政府税制調査会は2011年度税制改正で、高齢者から孫に向けた生前贈与をしやすくする検討にはいった。
相続税の非課税枠を先取りする贈与税の非課税枠について、対象を2世代後の孫にまで拡大する案が有力。
現役世代への高齢者の資産移転を後押しすることで、消費の刺激につなげるのが狙いだ。
贈与税の負担を軽減する一方、相続税は基礎控除枠の縮小などによる増税も同時に検討。生前贈与を促す。
23年度から相続税が増税となりそう。基礎控除の引き下げ、生命保険金控除・死亡退職金控除の引き下げなどが予想される。最高税率の引き上げは難しくても、税率の累進構造の見直しもあるかもしれない。
相続時精算課税制度の枠を孫に拡大など、生前贈与を促す措置も拡充される方向性。
相続税のない国もあるわけで、あの手この手で税収不足を補おうとしている。所得税では2000万円を超える部分の給与所得控除がなくなりそうであったり、株式優遇税制も見直しの対象となっている。
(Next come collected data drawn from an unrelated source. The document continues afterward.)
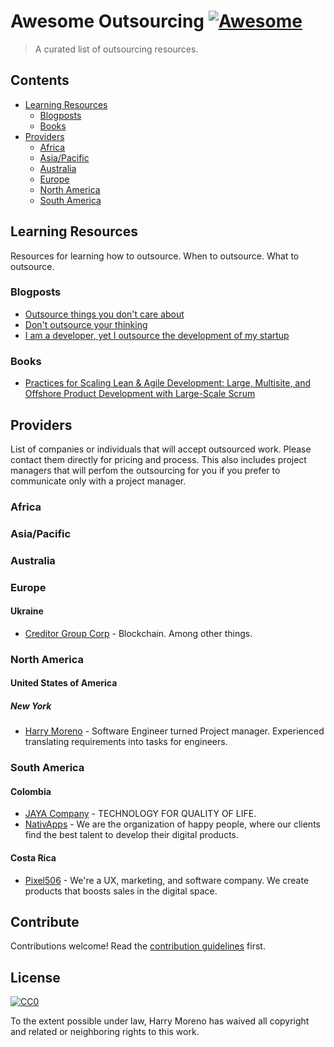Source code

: # Awesome Outsourcing [![Awesome](https://awesome.re/badge.svg)](https://awesome.re)

> A curated list of outsourcing resources.

## Contents

- [Learning Resources](#learning-resources)
  - [Blogposts](#blogposts)
  - [Books](#books)
- [Providers](#providers)
  - [Africa](#africa)
  - [Asia/Pacific](#asia-pacific)
  - [Australia](#australia)
  - [Europe](#europe)
  - [North America](#north-america)
  - [South America](#south-america)


## Learning Resources

Resources for learning how to outsource. When to outsource. What to outsource.

### Blogposts
- [Outsource things you don't care about](https://cdixon.org/2012/04/22/outsource-things-you-dont-care-about)
- [Don't outsource your thinking](https://medium.com/@blakeross/don-t-outsource-your-thinking-ad825a9b4653)
- [I am a developer, yet I outsource the development of my startup](http://aymeric.gaurat.net/2011/i-am-a-developer-yet-i-outsource-the-development-of-my-startup/)

### Books
- [Practices for Scaling Lean & Agile Development: Large, Multisite, and Offshore Product Development with Large-Scale Scrum](https://www.oreilly.com/library/view/practices-for-scaling/9780321685117/)


## Providers

List of companies or individuals that will accept outsourced work. Please
contact them directly for pricing and process. This also includes project
managers that will perfom the outsourcing for you if you prefer to communicate
only with a project manager.

### Africa

### Asia/Pacific

### Australia

### Europe

#### Ukraine

- [Creditor Group Corp](http://www.creditor.ai/) - Blockchain. Among other things.

### North America
#### United States of America

##### New York

- [Harry Moreno](https://harrymoreno.com) - Software Engineer turned Project manager. Experienced translating requirements into tasks for engineers.

### South America

#### Colombia

- [JAYA Company](https://www.jayacompany.com) - TECHNOLOGY FOR QUALITY OF LIFE.
- [NativApps](http://www.nativapps.com/) - We are the organization of happy people, where our clients find the best talent to develop their digital products.

#### Costa Rica

- [Pixel506](https://pixel506.com/) - We're a UX, marketing, and software company. We create products that boosts sales in the digital space.

## Contribute

Contributions welcome! Read the [contribution guidelines](contributing.md) first.


## License

[![CC0](https://mirrors.creativecommons.org/presskit/buttons/88x31/svg/cc-zero.svg)](https://creativecommons.org/publicdomain/zero/1.0)

To the extent possible under law, Harry Moreno has waived all copyright and
related or neighboring rights to this work.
消費税の増税も含めて、医療・年金に手厚い社会保障大国である以上やむをえないようだ。
しかし、自助努力で老後の蓄えや家族の安心のために遺しておこうとしている財産まで狙われているようで、国家がそこまでやっていいのと疑問が生じる。TVで成果の上がらない事業仕分けを見ても、われわれの税金や保険料の使い道に対する信頼なんて持てそうにないというのに。
愚痴っても仕方ないので、話を元に戻すと、相続対策は「評価を下げる」と「生前贈与」が二本柱になる。税制が変われば、相続税の見込み額を改めて計算してみて、対策を考えてみればよい。安心に暮らしていくことを念頭に、無理のない範囲で長期的にバランスの取れた対策をとることをお勧めする。